Graffiti throughout the episode is also written in Aurebesh. 

Binary Loadlifters

The droids Ahsoka and Trace repair call back to a one-off concept first mentioned in A New Hope. In the first act of the movie, C-3PO mentions his “first job was programming binary loadlifters,” making him suitable to work on the moisture vaporators the Lars family use on in their farm on Tatooine. (What C-3PO meant by his first job when he was in fact built by Anakin Skywalker is unclear since he’d had his mind wiped between Revenge of the Sith and A New Hope.) The specific type of loadlifters Ahsoka works on are brand new for the show.

Loth-Cats 

Running around on Coruscant’s streets are some familiar and beloved little critters from Lothal. The Loth-cats, the big-eyed, big-eared, skinny-legged animals you see in a pack in one of the episode’s crowd shots, first appeared on Star Wars Rebels.
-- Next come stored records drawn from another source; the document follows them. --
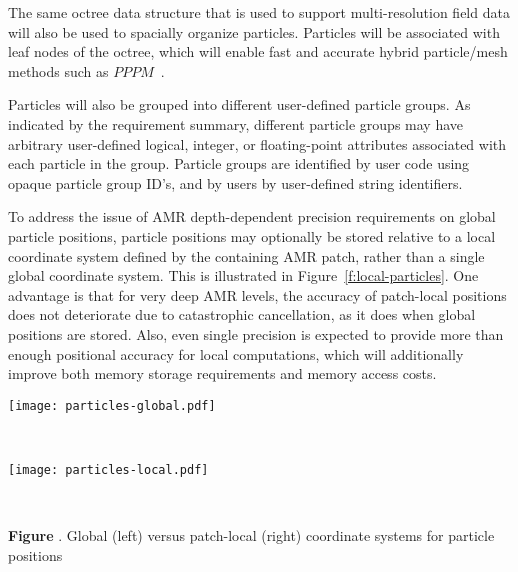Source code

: \documentclass[11pt,letterpaper]{article}
\newcounter{figctr}
\newcommand{\FIGURE}[3]{
\noindent
\parbox{\textwidth}{
\begin{center}
#3
\end{center}%
\ \nolinebreak%
\refstepcounter{figctr}%
\begin{center}%
\begin{minipage}{7.0in}
\textbf{Figure \thefigctr}. #1
\end{minipage}
\end{center}
\label{#2}
}}
\begin{document}
The same octree data structure that is used to support
multi-resolution field data will also be used to spacially organize
particles.  Particles will be associated with leaf nodes of the
octree, which will enable fast and accurate hybrid particle/mesh
methods such as $PPPM$~\cite{HoEa88}.

Particles will also be grouped into different user-defined particle
groups.  As indicated by the requirement summary, different particle
groups may have arbitrary user-defined logical, integer, or
floating-point attributes associated with each particle in the group.
Particle groups are identified by user code using opaque particle
group ID's, and by users by user-defined string identifiers.

To address the issue of AMR depth-dependent precision requirements on
global particle positions, particle positions may optionally be stored
relative to a local coordinate system defined by the containing AMR
patch, rather than a single global coordinate system.  This is
illustrated in Figure~\ref{f:local-particles}.  One advantage is that
for very deep AMR levels, the accuracy of patch-local positions does
not deteriorate due to catastrophic cancellation, as it does when
global positions are stored.  Also, even single precision is expected
to provide more than enough positional accuracy for local
computations, which will additionally improve both memory storage
requirements and memory access costs.


\FIGURE{Global (left) versus patch-local (right) coordinate systems for
  particle positions}{f:local-particles}{
\begin{minipage}{6.8in}
\begin{minipage}{3.3in}
\texttt{[image: particles-global.pdf]}
\end{minipage} \ 
\begin{minipage}{3.3in}
\texttt{[image: particles-local.pdf]}
\end{minipage}
\end{minipage}}
\end{document}
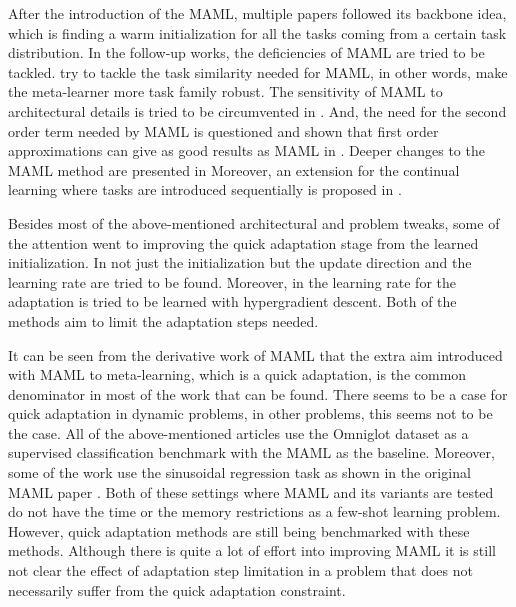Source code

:After the introduction of the MAML, multiple papers followed its backbone idea, which is finding a warm initialization for all the tasks coming from a certain task distribution. In the follow-up works, the deficiencies of MAML are tried to be tackled. \cite{flennerhag2019,collins2020} try to tackle the task similarity needed for MAML, in other words, make the meta-learner more task family robust. The sensitivity of MAML to architectural details is tried to be circumvented in \cite{antoniou2019}. And, the need for the second order term needed by MAML is questioned and shown that first order approximations can give as good results as MAML in \cite{nichol2018}. Deeper changes to the MAML method are presented in \cite{grant2018} Moreover, an extension for the continual learning where tasks are introduced sequentially is proposed in \cite{finn2019,rajasegaran2020}. 

Besides most of the above-mentioned architectural and problem tweaks, some of the attention went to improving the quick adaptation stage from the learned initialization. In \cite{li2017} not just the initialization but the update direction and the learning rate are tried to be found. Moreover, in \cite{behl2019} the learning rate for the adaptation is tried to be learned with hypergradient descent. Both of the methods aim to limit the adaptation steps needed. 

It can be seen from the derivative work of MAML that the extra aim introduced with MAML to meta-learning, which is a quick adaptation, is the common denominator in most of the work that can be found. There seems to be a case for quick adaptation in dynamic problems, in other problems, this seems not to be the case. All of the above-mentioned articles use the Omniglot dataset \cite{lake2019} as a supervised classification benchmark with the MAML as the baseline. Moreover, some of the work use the sinusoidal regression task as shown in the original MAML paper \cite{finn2017}. Both of these settings where MAML and its variants are tested do not have the time or the memory restrictions as a few-shot learning problem. However, quick adaptation methods are still being benchmarked with these methods. Although there is quite a lot of effort into improving MAML it is still not clear the effect of adaptation step limitation in a problem that does not necessarily suffer from the quick adaptation constraint.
They were important to the plot of that show in that they helped Jedi apprentice Ezra Bridger learn he could connect to animals using the Force. More importantly, they also became fan favorites because of their cute design.

While Loth-cats are native to Lothal, they also seem to have spread throughout the galaxy, winding up on the planets Batuu, the setting of Galaxy’s Edge at the Disney parks, and Sorgan in The Mandalorian.